By Charles Henry
The term big data is popular today, as our world accumulates unprecedented amounts of information—approximately 2.5 quintillian bytes per day (2.5×10 18). Fields of study that contribute to this enormous burgeoning of data include astronomy, genomics, climatology, and medicine. A favorite example that helps conceptualize the scale of big data production is the Large Hadron Collider (LHC). It has 150 million sensors that detect and capture the information generated by particle collisions; as many as 40 million collisions can occur per second in LHC experiments. The amount of data thus generated is impossible to analyze, so physicists have been able to sift and filter out 99.999% of the information generated, with the resultant .0001% analyzed. Even at this reduced, tiny fraction of capture, each large experiment generates enough data to fill 100,000 DVDs.
The ocean of data we find ourselves in is often defined as a unique aspect of contemporary life, with important implications for us regarding our judgment, intuitions, and biases: how we interpret the world and how we make decisions.CLIR is buildingnew programsto address the challenge of data and ways to best curate, preserve, and reuse data in support of research and teaching. Several books and articles underscore the increasing complexity and depth of this challenge.

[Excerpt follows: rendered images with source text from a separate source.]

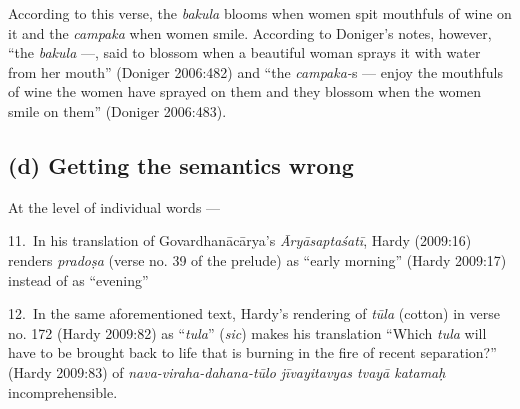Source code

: According to this verse, the \textsl{bakula} blooms when women spit mouthfuls of wine on it and the \textsl{campaka} when women smile. According to Doniger’s notes, however, “the \textsl{bakula} ---, said to blossom when a beautiful woman sprays it with water from her mouth” (Doniger 2006:482) and “the \textsl{campaka-}s --- enjoy the mouthfuls of wine the women have sprayed on them and they blossom when the women smile on them” (Doniger 2006:483). 

\subsection*{(d) Getting the semantics wrong}

At the level of individual words --- 

11.~In his translation of Govardhanācārya’s \textsl{Āryāsaptaśatī}, Hardy (2009:16) renders \textsl{pradoṣa} (verse no. 39 of the prelude) as “early morning” (Hardy 2009:17) instead of as “evening”

12.~In the same aforementioned text, Hardy’s rendering of \textsl{tūla} (cotton) in verse no. 172 (Hardy 2009:82) as “\textsl{tula}” (\textsl{sic}) makes his translation “Which \textsl{tula} will have to be brought back to life that is burning in the fire of recent separation?” (Hardy 2009:83) of \textsl{nava-viraha-dahana-tūlo jīvayitavyas tvayā katamaḥ} incomprehensible.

Ian Ayers, in Super Crunchers, makes an urgent case for all of us to become statistically literate in order to succeed in this new world. The subtitle of his work succinctly summarizes his main point: Why Thinking-by-numbers is the New Way to Be Smart. Similarly, in Big Data, authors Viktor Mayer-Schonberger and Kenneth Cukier contend that our traditional reliance on gut feelings, instinct, and past experience is often insufficient and can even be misleading. Our expertise, based on these traditional faculties, can be upended and supplanted by statistical analyses of big data.
Big Data’s authors cite the film Moneyballas a classic example. In a memorable scene, older baseball scouts review possible candidates for the team based on the candidates’ facial appeal (and in one instance the lack of appeal of a girlfriend), the sound of the bat as it hits a ball, physical stature, and the like. These opinions and judgments are summarily swept aside with a rigorous and objective analysis of pertinent statistics of the players in question, a mathematical analysis that produces a championship team. Other interesting examples in Big Data that underscore the shift from the visceral to machine logic include Amazon’s reliance on algorithms to rate books, which replaced the previous use of rankings garnered from living, breathing readers; the use of The-numbers.com to not only follow the box office success of movies but also to predict profitability before a movie is made; and Zynga‘s ability to modify online games as they are played, based on data analysis, and to modify games according to the ability and style of individual players. The older process of building a game, then gathering the written/spoken responses of the players to assist in designing new versions, has been replaced by analyzing data that is generated directly by the players’ actions. The “middle voice,” as it were, has been eliminated.
Another deeply interesting book on data is Paul Edwards’ A Vast Machine, which traces the history of data gathering of meteorological information in the 1800s to the global capture of weather data through an immense array of satellites, sensors, balloons, radar, air stations, weather ships, and planes around the world in the 20th century. With the development of supercomputers in the later 20th century and into the 21st, this globally captured data was modeled, using powerful simulation and analysis tools, to produce scenarios that gain us insight into broader climate patterns and climate change.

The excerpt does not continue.